(WHAT THE TASK ASKS): Below are some records. Say how many of their lines contain the string "blue", and give nothing but the number.

——

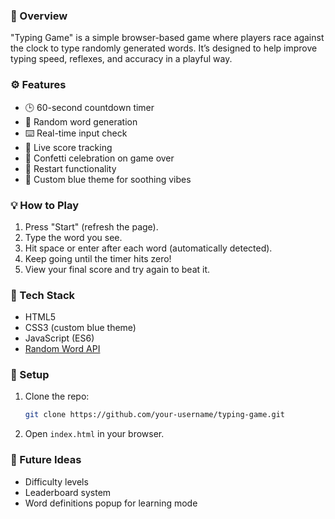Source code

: ### 📌 Overview

"Typing Game" is a simple browser-based game where players race against the clock to type randomly generated words. It’s designed to help improve typing speed, reflexes, and accuracy in a playful way.

### ⚙️ Features

* 🕒 60-second countdown timer
* 🎯 Random word generation
* ⌨️ Real-time input check
* 💯 Live score tracking
* 🎉 Confetti celebration on game over
* 🔁 Restart functionality
* 🎨 Custom blue theme for soothing vibes

### 💡 How to Play

1. Press "Start" (refresh the page).
2. Type the word you see.
3. Hit space or enter after each word (automatically detected).
4. Keep going until the timer hits zero!
5. View your final score and try again to beat it.

### 🚀 Tech Stack

* HTML5
* CSS3 (custom blue theme)
* JavaScript (ES6)
* [Random Word API](https://random-word-api.vercel.app/)

### 🔧 Setup

1. Clone the repo:

   ```bash
   git clone https://github.com/your-username/typing-game.git
   ```
2. Open `index.html` in your browser.

### 🧠 Future Ideas

* Difficulty levels
* Leaderboard system
* Word definitions popup for learning mode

——

(PROBLEM SOLUTION): 2